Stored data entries
- Opening Delimiter -
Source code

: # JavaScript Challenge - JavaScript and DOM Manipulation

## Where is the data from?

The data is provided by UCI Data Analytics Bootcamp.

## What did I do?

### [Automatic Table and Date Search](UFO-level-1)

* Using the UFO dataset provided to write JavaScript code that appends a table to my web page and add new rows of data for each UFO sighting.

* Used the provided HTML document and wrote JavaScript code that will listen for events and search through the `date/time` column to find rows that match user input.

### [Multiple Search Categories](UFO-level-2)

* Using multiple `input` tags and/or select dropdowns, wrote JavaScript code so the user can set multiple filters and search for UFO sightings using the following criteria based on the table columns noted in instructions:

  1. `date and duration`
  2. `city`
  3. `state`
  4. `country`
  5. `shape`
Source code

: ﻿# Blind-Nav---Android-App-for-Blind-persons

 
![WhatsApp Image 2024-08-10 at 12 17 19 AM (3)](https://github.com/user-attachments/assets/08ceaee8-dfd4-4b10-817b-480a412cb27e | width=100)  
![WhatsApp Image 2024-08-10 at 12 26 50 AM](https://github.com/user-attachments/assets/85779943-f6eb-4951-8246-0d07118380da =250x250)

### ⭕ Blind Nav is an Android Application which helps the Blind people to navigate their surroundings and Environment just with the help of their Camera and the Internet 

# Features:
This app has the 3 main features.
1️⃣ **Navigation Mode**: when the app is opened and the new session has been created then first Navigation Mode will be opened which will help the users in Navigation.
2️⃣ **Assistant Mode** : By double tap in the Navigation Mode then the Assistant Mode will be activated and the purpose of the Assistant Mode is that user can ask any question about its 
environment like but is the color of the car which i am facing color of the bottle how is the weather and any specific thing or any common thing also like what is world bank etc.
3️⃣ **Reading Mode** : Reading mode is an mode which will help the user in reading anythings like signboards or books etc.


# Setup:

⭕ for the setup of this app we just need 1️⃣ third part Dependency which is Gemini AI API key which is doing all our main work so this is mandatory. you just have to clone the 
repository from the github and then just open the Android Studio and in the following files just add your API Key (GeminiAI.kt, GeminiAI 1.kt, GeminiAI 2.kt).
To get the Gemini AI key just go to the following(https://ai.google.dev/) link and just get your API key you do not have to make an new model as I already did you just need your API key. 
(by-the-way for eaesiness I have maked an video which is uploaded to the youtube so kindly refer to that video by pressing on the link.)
- Closing Delimiter -
◆ BRIEF
Find each line in the records holding the string "assets" and show it.

◆ EXERCISE RESULT
![WhatsApp Image 2024-08-10 at 12 17 19 AM (3)](https://github.com/user-attachments/assets/08ceaee8-dfd4-4b10-817b-480a412cb27e | width=100)  
![WhatsApp Image 2024-08-10 at 12 26 50 AM](https://github.com/user-attachments/assets/85779943-f6eb-4951-8246-0d07118380da =250x250)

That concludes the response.